Singapur ist dafür bekannt, eine der grünsten Großstädte der Welt zu sein. Dem dortigen Stadtentwicklungskonzept „City in a Garden“ folgt auch „EDEN“ von Heatherwick Studio (London). Der Turm verbindet luxuriöses urbanes Wohnen mit Naturnähe. Die nur 20 Wohnungen erstrecken sich mit einer Wohnfläche von 282 m² jeweils über eine ganze Etage. Die Raumhöhe beträgt drei Meter. Die Anordnung der Baumasse ermöglicht ausgiebiges Querlüften, weshalb auf Klimaanlagen verzichtet werden kann. Die Balkone sind üppig bepflanzt. Mehr als zwanzig tropische Pflanzenarten wurde aufwendig recherchiert und vermitteln das Gefühl des Wohnens in einem Dschungel.

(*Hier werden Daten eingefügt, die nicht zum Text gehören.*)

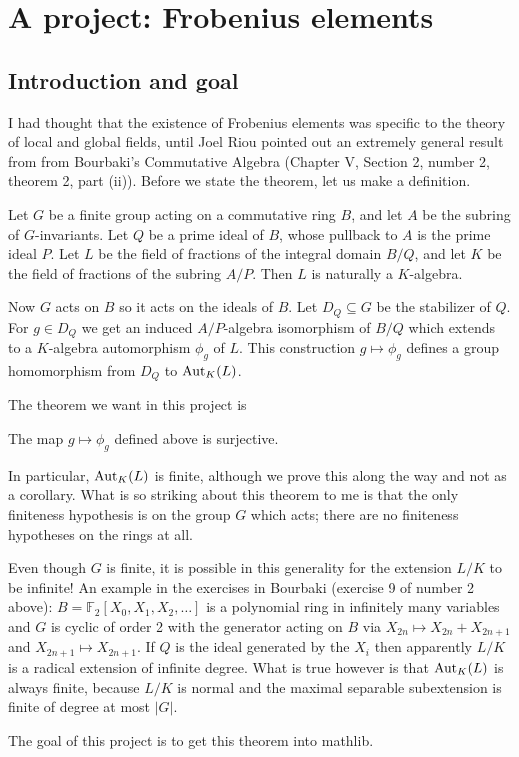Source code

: \chapter{A project: Frobenius elements}

\section{Introduction and goal}

I had thought that the existence of Frobenius elements was specific to the theory
of local and global fields, until Joel Riou pointed out
an extremely general result from from Bourbaki's Commutative Algebra
(Chapter V, Section 2, number 2, theorem 2, part (ii)). Before we state the
theorem, let us make a definition.

\begin{definition}
  \label{Pointwise.stabilizer.toGaloisGroup}
  Let $G$ be a finite group acting on a commutative ring $B$, and let $A$
  be the subring of $G$-invariants. Let $Q$ be a prime ideal of $B$, whose
  pullback to $A$ is the prime ideal $P$. Let $L$ be the field of fractions
  of the integral domain $B/Q$, and let $K$ be the field of fractions
  of the subring $A/P$. Then $L$ is naturally a $K$-algebra.

  Now $G$ acts on $B$ so it acts on the ideals of $B$. Let $D_Q\subseteq G$ be the
  stabilizer of $Q$. For $g\in D_Q$ we get an induced $A/P$-algebra isomorphism
  of $B/Q$ which extends to a $K$-algebra automorphism $\phi_g$ of $L$.
  This construction $g\mapsto \phi_g$ defines a group homomorphism from $D_Q$
  to $\operatorname{Aut}_K(L)$.
  \leanok
\end{definition}

The theorem we want in this project is
\begin{theorem}
  \label{MulAction.stabilizer_surjective_of_action}
  The map $g\mapsto \phi_g$ defined above is surjective.
\end{theorem}

In particular, $\operatorname{Aut}_K(L)$ is finite, although we prove this along the way and not
as a corollary. What is so striking about this theorem to me is that the only finiteness hypothesis
is on the group $G$ which acts; there are no finiteness hypotheses on the rings at all.

Even though $G$ is finite, it is possible in this generality for the extension $L/K$ to be infinite!
An example in the exercises in Bourbaki (exercise 9 of number 2 above):
$B=\mathbb{F}_2[X_0,X_1,X_2,\ldots]$
is a polynomial ring in infinitely many variables and $G$ is cyclic of order 2 with
the generator acting on $B$ via $X_{2n}\mapsto X_{2n}+X_{2n+1}$ and $X_{2n+1}\mapsto X_{2n+1}$.
If $Q$ is the ideal generated by the $X_i$ then apparently $L/K$ is a radical extension of
infinite degree. What is true however is that $\operatorname{Aut}_K(L)$ is always finite, because
$L/K$ is normal and the maximal separable subextension is finite of degree at most $|G|$.

The goal of this project is to get this theorem into mathlib.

Mit seinen 200 Metern ist der „Leeza SOHO“ Turm in Peking der höchste in der Finalrunde des IHP. Von Zaha Hadid Architects entworfen, bietet er Büroflächen für kleine und mittlere Unternehmen und steht im Zentrum des neuen Fengtai-Geschäftsviertels unweit des kürzlich eröffneten Beijing Daxing International Airport. Die zweigeteilte Struktur des Gebäudes hat einen bestimmten Grund, denn im vierten Untergeschoss verläuft eine U-Bahn-Strecke. Deshalb teilten die Architekt*innen das Volumen des Hochhauses in zwei Hälften. Jede dieser Hälften hat einen eigenen strukturellen Kern mit außenliegenden Stützen und stählernem Zugring, der der typisch kurvigen Außenstruktur des Trums folgt. Das 194,15 Meter hohe Atrium des „Leeza SOHO“ ist das höchste der Welt und dient als öffentlicher Raum. Um 45 Grad verdreht sind die beiden Bereiche über Brücken miteinander verbunden. Durch diese Teilung kommt viel Tageslicht bis tief ins Gebäude hinein, während die Drehung für Schatten sorgt. Dieser riesige Raum fungiert auch als thermischer Schornstein, der das Raumklima zusätzlich reguliert.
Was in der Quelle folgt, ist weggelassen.